**Problem details**: From the entries below, return every line that includes the word "value".

++++++++

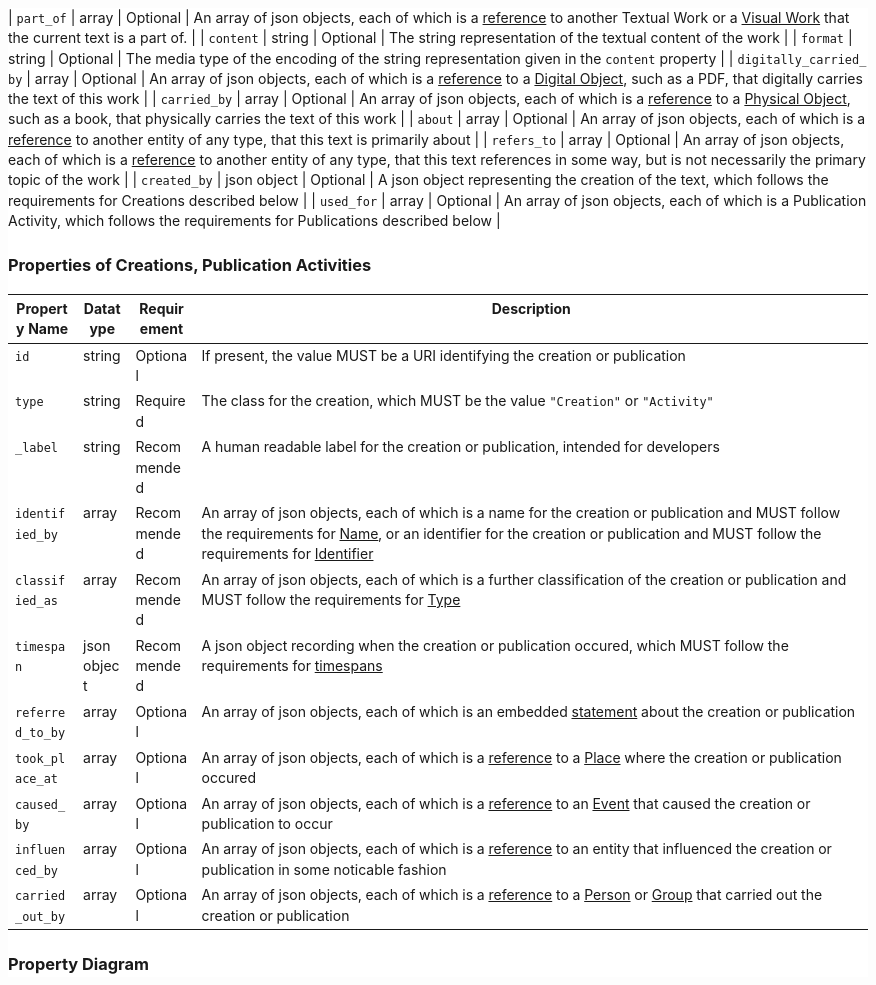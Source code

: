 | `part_of` | array | Optional | An array of json objects, each of which is a [reference](../../shared/reference/) to another Textual Work or a [Visual Work](../visual_work/) that the current text is a part of. |
| `content` | string | Optional | The string representation of the textual content of the work |
| `format` | string | Optional | The media type of the encoding of the string representation given in the `content` property |
| `digitally_carried_by` | array | Optional | An array of json objects, each of which is a [reference](../../shared/reference/) to a [Digital Object](../digital/), such as a PDF, that digitally carries the text of this work |
| `carried_by` | array | Optional | An array of json objects, each of which is a [reference](../../shared/reference/) to a [Physical Object](../object/), such as a book, that physically carries the text of this work |
| `about` | array | Optional | An array of json objects, each of which is a [reference](../../shared/reference/) to another entity of any type, that this text is primarily about | 
| `refers_to` | array | Optional | An array of json objects, each of which is a [reference](../../shared/reference/) to another entity of any type, that this text references in some way, but is not necessarily the primary topic of the work |
| `created_by` | json object | Optional | A json object representing the creation of the text, which follows the requirements for Creations described below | 
| `used_for` | array | Optional | An array of json objects, each of which is a Publication Activity, which follows the requirements for Publications described below |


### Properties of Creations, Publication Activities

| Property Name     | Datatype      | Requirement | Description | 
|-------------------|---------------|-------------|-------------|
| `id`              | string        | Optional    | If present, the value MUST be a URI identifying the creation or publication  |  
| `type`            | string        | Required    | The class for the creation, which MUST be the value `"Creation"` or `"Activity"` |
| `_label`          | string        | Recommended | A human readable label for the creation or publication, intended for developers |
| `identified_by`   | array         | Recommended | An array of json objects, each of which is a name for the creation or publication and MUST follow the requirements for [Name](../../shared/name/), or an identifier for the creation or publication and MUST follow the requirements for [Identifier](../../shared/identifier/) |
| `classified_as`   | array         | Recommended | An array of json objects, each of which is a further classification of the creation or publication and MUST follow the requirements for [Type](../../shared/type/) |
| `timespan`        | json object   | Recommended | A json object recording when the creation or publication occured, which MUST follow the requirements for [timespans](../../shared/timespan/)|
| `referred_to_by`  | array         | Optional    | An array of json objects, each of which is an embedded [statement](../statement/) about the creation or publication |
| `took_place_at`   | array         | Optional    | An array of json objects, each of which is a [reference](../../shared/reference/) to a [Place](../place/) where the creation or publication occured |
| `caused_by`       | array         | Optional    | An array of json objects, each of which is a [reference](../../shared/reference/) to an [Event](../event/) that caused the creation or publication to occur |
| `influenced_by`   | array         | Optional    | An array of json objects, each of which is a [reference](../../shared/reference/) to an entity that influenced the creation or publication in some noticable fashion | 
| `carried_out_by`  | array         | Optional    | An array of json objects, each of which is a [reference](../../shared/reference/) to a [Person](../person/) or [Group](../group/) that carried out the creation or publication |


### Property Diagram
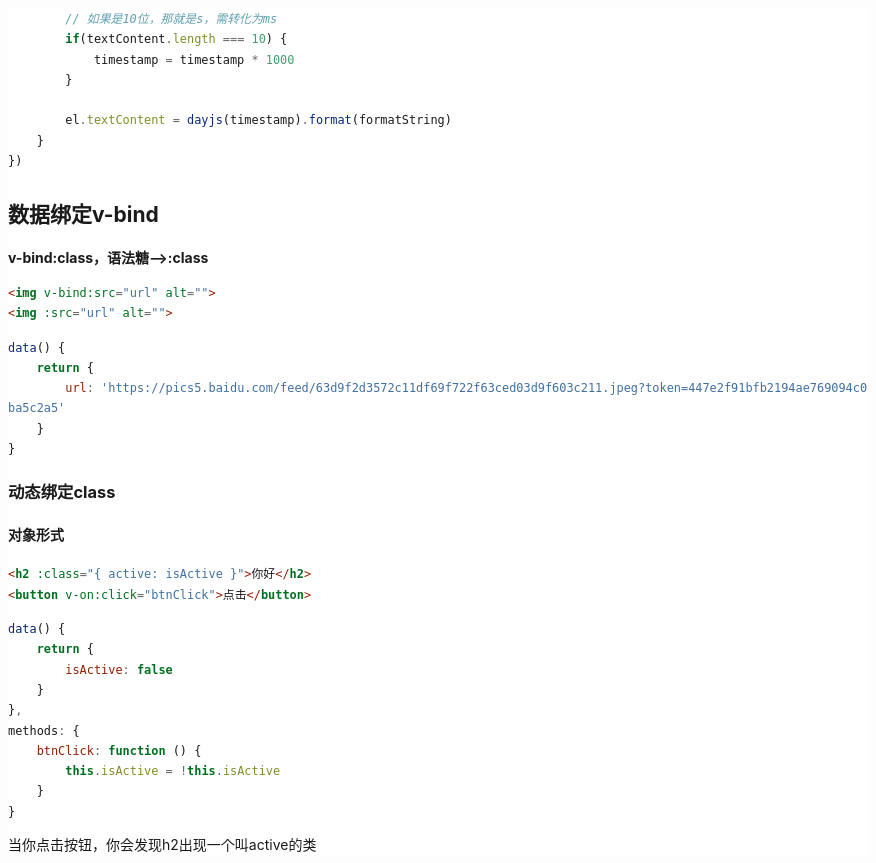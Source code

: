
 ```js
        // 如果是10位，那就是s，需转化为ms
        if(textContent.length === 10) {
            timestamp = timestamp * 1000
        }
        
        el.textContent = dayjs(timestamp).format(formatString)
    }
})
```



## 数据绑定v-bind

**v-bind:class，语法糖-->:class**

```html
<img v-bind:src="url" alt="">
<img :src="url" alt="">
```

```js
data() {
    return {
        url: 'https://pics5.baidu.com/feed/63d9f2d3572c11df69f722f63ced03d9f603c211.jpeg?token=447e2f91bfb2194ae769094c0ba5c2a5'
    }
}
```



### 动态绑定class

#### 对象形式

```html
<h2 :class="{ active: isActive }">你好</h2>
<button v-on:click="btnClick">点击</button>
```

```js
data() {
    return {
        isActive: false
    }
},
methods: {
    btnClick: function () {
        this.isActive = !this.isActive
    }
}
```

当你点击按钮，你会发现h2出现一个叫active的类
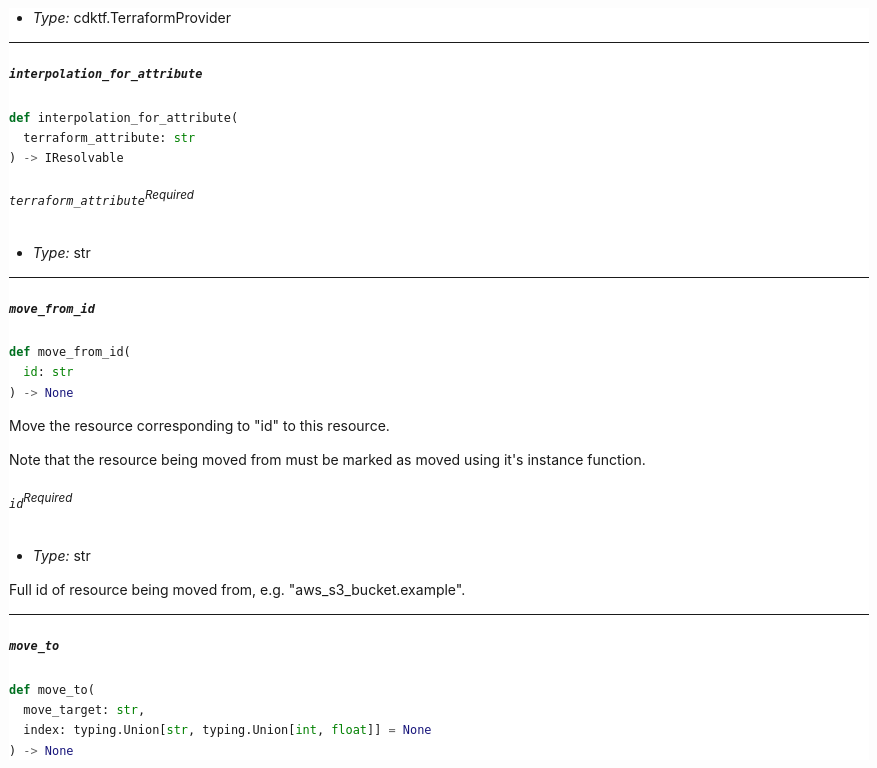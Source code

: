 - *Type:* cdktf.TerraformProvider

---

##### `interpolation_for_attribute` <a name="interpolation_for_attribute" id="rhizo-co-terraform-provider-oci.disasterRecoveryDrProtectionGroup.DisasterRecoveryDrProtectionGroup.interpolationForAttribute"></a>

```python
def interpolation_for_attribute(
  terraform_attribute: str
) -> IResolvable
```

###### `terraform_attribute`<sup>Required</sup> <a name="terraform_attribute" id="rhizo-co-terraform-provider-oci.disasterRecoveryDrProtectionGroup.DisasterRecoveryDrProtectionGroup.interpolationForAttribute.parameter.terraformAttribute"></a>

- *Type:* str

---

##### `move_from_id` <a name="move_from_id" id="rhizo-co-terraform-provider-oci.disasterRecoveryDrProtectionGroup.DisasterRecoveryDrProtectionGroup.moveFromId"></a>

```python
def move_from_id(
  id: str
) -> None
```

Move the resource corresponding to "id" to this resource.

Note that the resource being moved from must be marked as moved using it's instance function.

###### `id`<sup>Required</sup> <a name="id" id="rhizo-co-terraform-provider-oci.disasterRecoveryDrProtectionGroup.DisasterRecoveryDrProtectionGroup.moveFromId.parameter.id"></a>

- *Type:* str

Full id of resource being moved from, e.g. "aws_s3_bucket.example".

---

##### `move_to` <a name="move_to" id="rhizo-co-terraform-provider-oci.disasterRecoveryDrProtectionGroup.DisasterRecoveryDrProtectionGroup.moveTo"></a>

```python
def move_to(
  move_target: str,
  index: typing.Union[str, typing.Union[int, float]] = None
) -> None
```
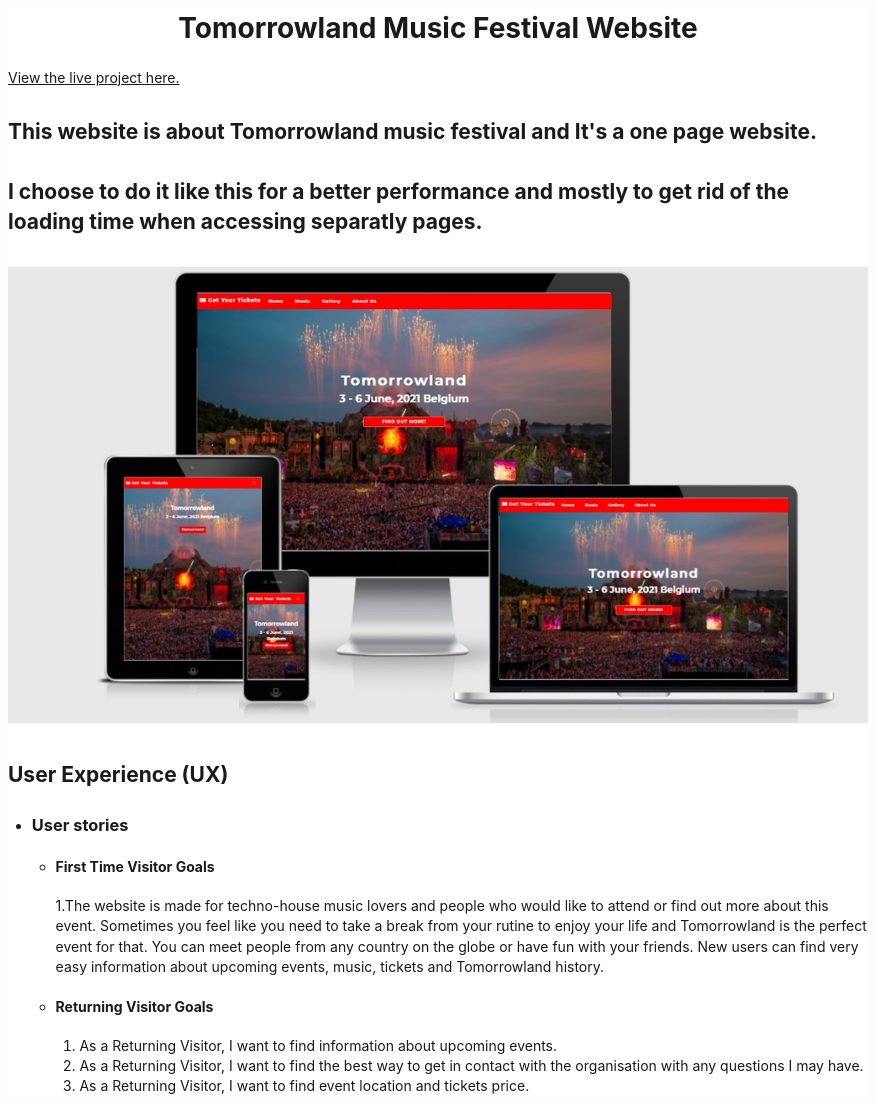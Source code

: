 <h1 align="center">Tomorrowland Music Festival Website</h1>

[View the live project here.](https://razvansy.github.io/1st-maelstone-project/)

## This website is about Tomorrowland music festival and It's a one page website. 
## I choose to do it like this for a better performance and mostly to get rid of the loading time when accessing separatly pages.

<h2 align="center"><img src="./images/mockup3.jpg"></h2>

## User Experience (UX)

-   ### User stories

    -   #### First Time Visitor Goals

        1.The website is made for techno-house music lovers and people who would like to attend or find out more about this event.
        Sometimes you feel like you need to take a break from your rutine to enjoy your life and Tomorrowland is the perfect event for that. You can meet people from any country on the globe
        or have fun with your friends.
        New users can find very easy information about  upcoming events, music, tickets and Tomorrowland history.

    -   #### Returning Visitor Goals

        1. As a Returning Visitor, I want to find information about upcoming events.
        2. As a Returning Visitor, I want to find the best way to get in contact with the organisation with any questions I may have.
        3. As a Returning Visitor, I want to find event location and tickets price.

++++++++

**Reply to the task**:
| `id`              | string        | Optional    | If present, the value MUST be a URI identifying the creation or publication  |  
| `type`            | string        | Required    | The class for the creation, which MUST be the value `"Creation"` or `"Activity"` |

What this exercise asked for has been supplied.